DATA TO PROCESS section start

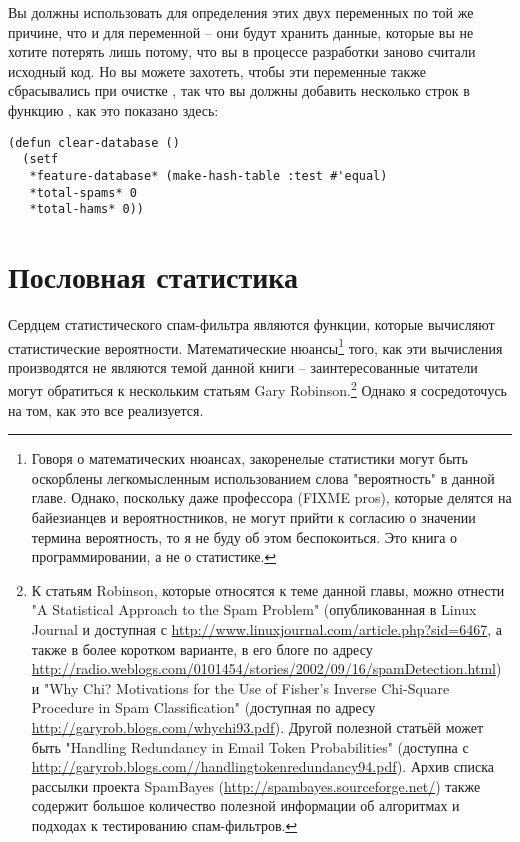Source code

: Вы должны использовать  для определения этих двух переменных по той же
причине, что и для переменной  -- они будут хранить данные,
которые вы не хотите потерять лишь потому, что вы в процессе разработки заново считали
исходный код.  Но вы можете захотеть, чтобы эти переменные также сбрасывались при очистке
, так что вы должны добавить несколько строк в функцию
, как это показано здесь:

\begin{lstlisting}
(defun clear-database ()
  (setf
   *feature-database* (make-hash-table :test #'equal)
   *total-spams* 0
   *total-hams* 0))
\end{lstlisting}

\section{Пословная статистика}

Сердцем статистического спам-фильтра являются функции, которые вычисляют статистические
вероятности.  Математические нюансы\footnote{Говоря о математических нюансах, закоренелые
  статистики могут быть оскорблены легкомысленным использованием слова "вероятность" в
  данной главе.  Однако, поскольку даже профессора (FIXME pros), которые делятся на
  байезианцев и вероятностников, не могут прийти к согласию о значении термина
  вероятность, то я не буду об этом беспокоиться.  Это книга о программировании, а не о
  статистике.} того, как эти вычисления производятся не являются темой данной книги --
заинтересованные читатели могут обратиться к нескольким статьям Gary Robinson.\footnote{К
  статьям Robinson, которые относятся к теме данной главы, можно отнести "A Statistical
  Approach to the Spam Problem" (опубликованная в Linux Journal и доступная с
  \url{http://www.linuxjournal.com/article.php?sid=6467}, а также в более коротком
  варианте, в его блоге по адресу
  \url{http://radio.weblogs.com/0101454/stories/2002/09/16/spamDetection.html}) и "Why
  Chi?  Motivations for the Use of Fisher's Inverse Chi-Square Procedure in Spam
  Classification" (доступная по адресу \url{http://garyrob.blogs.com/whychi93.pdf}).
  Другой полезной статьёй может быть "Handling Redundancy in Email Token Probabilities"
  (доступна с \url{http://garyrob.blogs.com//handlingtokenredundancy94.pdf}).  Архив
  списка рассылки проекта SpamBayes (\url{http://spambayes.sourceforge.net/}) также
  содержит большое количество полезной информации об алгоритмах и подходах к тестированию
  спам-фильтров.}  Однако я сосредоточусь на том, как это все реализуется.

DATA TO PROCESS section end

* [WHAT TO WORK ON]:
Search the data above for the word "полезной". Copy each line it is in.

* [SOLVED PROBLEM]:
  Другой полезной статьёй может быть "Handling Redundancy in Email Token Probabilities"
  содержит большое количество полезной информации об алгоритмах и подходах к тестированию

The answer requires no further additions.